Work item = Filter the records down to the lines that hold the word "article", and copy each of those lines.

[Saved entries]
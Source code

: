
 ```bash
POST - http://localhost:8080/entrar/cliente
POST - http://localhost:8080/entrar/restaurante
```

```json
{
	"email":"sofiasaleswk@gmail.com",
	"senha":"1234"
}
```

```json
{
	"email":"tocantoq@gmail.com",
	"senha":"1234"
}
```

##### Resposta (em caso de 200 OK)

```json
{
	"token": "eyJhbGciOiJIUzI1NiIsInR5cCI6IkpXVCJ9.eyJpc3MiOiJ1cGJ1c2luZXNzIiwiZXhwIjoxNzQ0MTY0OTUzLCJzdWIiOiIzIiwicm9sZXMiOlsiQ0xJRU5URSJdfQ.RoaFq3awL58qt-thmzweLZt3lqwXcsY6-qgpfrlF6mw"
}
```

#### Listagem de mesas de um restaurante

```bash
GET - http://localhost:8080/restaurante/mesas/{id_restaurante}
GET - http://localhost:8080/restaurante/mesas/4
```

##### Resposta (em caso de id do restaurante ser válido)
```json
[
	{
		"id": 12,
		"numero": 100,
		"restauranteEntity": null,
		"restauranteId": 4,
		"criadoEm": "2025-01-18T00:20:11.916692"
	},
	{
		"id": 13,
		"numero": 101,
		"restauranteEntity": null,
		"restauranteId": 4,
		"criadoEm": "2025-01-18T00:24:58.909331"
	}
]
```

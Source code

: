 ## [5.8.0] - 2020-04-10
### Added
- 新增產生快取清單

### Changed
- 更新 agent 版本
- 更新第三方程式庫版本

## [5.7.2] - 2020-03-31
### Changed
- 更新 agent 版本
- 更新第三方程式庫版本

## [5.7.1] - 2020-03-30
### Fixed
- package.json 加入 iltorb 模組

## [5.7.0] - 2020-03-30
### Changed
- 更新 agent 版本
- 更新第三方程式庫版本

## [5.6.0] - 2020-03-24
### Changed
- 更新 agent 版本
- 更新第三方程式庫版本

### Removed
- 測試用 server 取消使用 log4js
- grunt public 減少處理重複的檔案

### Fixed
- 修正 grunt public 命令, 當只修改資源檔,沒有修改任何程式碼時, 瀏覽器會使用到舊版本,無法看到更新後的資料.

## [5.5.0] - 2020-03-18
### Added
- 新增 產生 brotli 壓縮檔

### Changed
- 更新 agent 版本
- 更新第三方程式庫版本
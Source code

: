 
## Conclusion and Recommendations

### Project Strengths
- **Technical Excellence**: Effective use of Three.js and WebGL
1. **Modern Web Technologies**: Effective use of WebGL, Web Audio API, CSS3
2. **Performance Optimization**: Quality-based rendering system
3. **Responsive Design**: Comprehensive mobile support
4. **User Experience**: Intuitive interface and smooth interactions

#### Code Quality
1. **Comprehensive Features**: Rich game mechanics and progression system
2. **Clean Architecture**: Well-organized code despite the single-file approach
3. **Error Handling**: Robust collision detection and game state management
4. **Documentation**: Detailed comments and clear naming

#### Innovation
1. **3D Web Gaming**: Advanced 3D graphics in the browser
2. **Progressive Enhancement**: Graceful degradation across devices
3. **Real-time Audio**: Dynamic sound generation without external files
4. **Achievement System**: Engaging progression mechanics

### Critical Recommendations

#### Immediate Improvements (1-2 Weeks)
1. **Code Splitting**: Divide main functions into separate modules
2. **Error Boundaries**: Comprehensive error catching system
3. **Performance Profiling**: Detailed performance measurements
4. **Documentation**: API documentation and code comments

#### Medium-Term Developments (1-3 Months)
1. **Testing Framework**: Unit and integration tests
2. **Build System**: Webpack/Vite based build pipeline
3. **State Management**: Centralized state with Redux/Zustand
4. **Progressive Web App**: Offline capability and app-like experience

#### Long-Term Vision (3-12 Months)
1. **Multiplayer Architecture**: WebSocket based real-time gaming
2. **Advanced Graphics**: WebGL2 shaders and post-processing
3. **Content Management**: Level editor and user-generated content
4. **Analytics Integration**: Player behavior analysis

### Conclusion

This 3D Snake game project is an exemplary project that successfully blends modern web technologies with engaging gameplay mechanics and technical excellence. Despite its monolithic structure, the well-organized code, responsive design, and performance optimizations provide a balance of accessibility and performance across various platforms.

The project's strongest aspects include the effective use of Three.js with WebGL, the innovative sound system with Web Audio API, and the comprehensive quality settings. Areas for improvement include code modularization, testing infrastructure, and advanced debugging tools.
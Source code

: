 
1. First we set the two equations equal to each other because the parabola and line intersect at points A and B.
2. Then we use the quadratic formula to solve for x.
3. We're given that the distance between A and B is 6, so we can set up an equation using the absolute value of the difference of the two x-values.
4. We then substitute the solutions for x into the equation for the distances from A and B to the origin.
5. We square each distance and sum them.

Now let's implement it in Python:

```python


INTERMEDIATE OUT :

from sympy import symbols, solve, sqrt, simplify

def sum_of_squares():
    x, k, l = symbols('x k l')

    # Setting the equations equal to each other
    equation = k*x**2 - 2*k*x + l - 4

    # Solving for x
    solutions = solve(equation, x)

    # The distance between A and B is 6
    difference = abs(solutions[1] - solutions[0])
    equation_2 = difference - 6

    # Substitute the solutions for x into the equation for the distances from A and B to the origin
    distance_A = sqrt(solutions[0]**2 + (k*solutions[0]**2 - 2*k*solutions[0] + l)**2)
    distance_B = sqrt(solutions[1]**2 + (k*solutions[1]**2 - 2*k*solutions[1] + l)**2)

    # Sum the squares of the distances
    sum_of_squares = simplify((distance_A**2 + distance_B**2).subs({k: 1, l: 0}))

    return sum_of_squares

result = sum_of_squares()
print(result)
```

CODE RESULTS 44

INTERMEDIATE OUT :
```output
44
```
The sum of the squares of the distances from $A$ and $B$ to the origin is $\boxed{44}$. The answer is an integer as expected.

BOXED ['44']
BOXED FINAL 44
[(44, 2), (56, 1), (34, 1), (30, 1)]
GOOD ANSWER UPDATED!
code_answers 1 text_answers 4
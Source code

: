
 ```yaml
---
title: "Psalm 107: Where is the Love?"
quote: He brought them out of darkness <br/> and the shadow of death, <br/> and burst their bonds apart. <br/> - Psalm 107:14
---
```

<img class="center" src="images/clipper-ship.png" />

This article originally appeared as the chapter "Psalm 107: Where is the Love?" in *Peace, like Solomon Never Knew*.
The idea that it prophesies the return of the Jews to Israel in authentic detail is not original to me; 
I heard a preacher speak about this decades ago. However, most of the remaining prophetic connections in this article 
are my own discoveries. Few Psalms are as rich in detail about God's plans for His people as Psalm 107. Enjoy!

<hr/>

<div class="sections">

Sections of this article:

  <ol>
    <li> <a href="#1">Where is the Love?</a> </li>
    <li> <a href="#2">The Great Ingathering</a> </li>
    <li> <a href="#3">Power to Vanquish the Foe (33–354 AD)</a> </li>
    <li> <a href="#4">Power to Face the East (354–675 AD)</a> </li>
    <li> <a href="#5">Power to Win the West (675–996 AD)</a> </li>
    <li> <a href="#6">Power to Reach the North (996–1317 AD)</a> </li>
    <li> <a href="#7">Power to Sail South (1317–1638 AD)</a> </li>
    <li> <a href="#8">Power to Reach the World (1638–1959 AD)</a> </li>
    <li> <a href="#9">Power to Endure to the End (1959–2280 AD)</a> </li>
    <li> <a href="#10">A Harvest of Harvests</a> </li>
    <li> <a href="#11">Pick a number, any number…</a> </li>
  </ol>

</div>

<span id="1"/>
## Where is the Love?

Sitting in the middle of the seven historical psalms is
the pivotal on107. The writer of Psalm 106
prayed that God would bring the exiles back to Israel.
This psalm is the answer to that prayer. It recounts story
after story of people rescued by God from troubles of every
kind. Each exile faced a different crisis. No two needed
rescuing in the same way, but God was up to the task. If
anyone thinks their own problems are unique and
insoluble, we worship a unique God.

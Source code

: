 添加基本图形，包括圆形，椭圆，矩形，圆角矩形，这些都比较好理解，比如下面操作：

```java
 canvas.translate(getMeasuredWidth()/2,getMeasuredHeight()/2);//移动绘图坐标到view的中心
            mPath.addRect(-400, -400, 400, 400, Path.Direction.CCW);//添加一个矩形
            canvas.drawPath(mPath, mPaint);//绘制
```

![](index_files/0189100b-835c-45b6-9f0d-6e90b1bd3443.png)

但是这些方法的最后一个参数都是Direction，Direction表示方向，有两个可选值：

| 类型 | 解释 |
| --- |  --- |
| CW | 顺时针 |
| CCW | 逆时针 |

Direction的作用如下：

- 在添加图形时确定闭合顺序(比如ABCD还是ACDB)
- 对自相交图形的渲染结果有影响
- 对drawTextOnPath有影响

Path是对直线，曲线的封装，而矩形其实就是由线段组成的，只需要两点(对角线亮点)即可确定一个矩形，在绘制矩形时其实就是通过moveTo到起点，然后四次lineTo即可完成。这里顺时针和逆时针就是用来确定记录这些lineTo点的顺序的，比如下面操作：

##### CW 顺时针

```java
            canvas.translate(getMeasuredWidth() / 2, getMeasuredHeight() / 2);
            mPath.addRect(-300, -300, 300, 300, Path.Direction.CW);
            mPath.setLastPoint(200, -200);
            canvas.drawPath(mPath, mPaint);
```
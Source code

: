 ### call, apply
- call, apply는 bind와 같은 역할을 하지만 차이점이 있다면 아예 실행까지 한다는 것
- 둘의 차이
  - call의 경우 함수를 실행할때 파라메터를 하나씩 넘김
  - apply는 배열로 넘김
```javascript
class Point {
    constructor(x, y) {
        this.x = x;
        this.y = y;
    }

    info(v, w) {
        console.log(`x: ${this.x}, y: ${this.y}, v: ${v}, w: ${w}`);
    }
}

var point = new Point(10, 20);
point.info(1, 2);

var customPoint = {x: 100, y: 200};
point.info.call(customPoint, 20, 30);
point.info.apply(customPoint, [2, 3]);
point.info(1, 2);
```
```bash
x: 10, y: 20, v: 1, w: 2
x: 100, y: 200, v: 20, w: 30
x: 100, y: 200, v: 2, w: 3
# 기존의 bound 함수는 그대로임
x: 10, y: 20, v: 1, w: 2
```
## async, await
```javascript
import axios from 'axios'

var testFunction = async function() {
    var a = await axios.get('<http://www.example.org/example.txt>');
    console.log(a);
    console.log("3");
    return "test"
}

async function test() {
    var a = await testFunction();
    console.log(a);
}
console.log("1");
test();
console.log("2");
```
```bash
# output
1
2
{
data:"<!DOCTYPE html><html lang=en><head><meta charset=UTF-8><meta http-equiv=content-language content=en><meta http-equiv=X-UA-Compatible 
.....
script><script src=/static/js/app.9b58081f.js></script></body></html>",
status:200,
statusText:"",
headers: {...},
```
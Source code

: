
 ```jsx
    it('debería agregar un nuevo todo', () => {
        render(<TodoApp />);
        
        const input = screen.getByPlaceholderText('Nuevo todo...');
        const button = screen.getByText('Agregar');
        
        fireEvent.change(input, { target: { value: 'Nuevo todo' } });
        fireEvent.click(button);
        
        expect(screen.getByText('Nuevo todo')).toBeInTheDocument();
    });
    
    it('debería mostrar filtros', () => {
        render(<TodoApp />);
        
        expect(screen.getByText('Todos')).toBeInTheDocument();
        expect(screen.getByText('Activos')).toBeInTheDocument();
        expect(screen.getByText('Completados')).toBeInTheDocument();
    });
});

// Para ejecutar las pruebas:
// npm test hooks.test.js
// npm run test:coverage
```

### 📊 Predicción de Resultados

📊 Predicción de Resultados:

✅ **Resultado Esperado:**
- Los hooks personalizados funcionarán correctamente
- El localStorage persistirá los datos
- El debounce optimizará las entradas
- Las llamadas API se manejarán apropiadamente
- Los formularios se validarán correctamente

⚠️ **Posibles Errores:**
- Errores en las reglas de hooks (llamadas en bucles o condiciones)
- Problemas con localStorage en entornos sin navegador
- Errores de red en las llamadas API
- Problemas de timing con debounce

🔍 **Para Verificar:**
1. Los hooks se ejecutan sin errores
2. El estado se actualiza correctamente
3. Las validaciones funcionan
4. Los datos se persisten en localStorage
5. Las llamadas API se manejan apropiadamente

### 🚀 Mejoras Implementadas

Response =
This article originally appeared as the chapter "Psalm 107: Where is the Love?" in *Peace, like Solomon Never Knew*.
I heard a preacher speak about this decades ago. However, most of the remaining prophetic connections in this article 
Sections of this article:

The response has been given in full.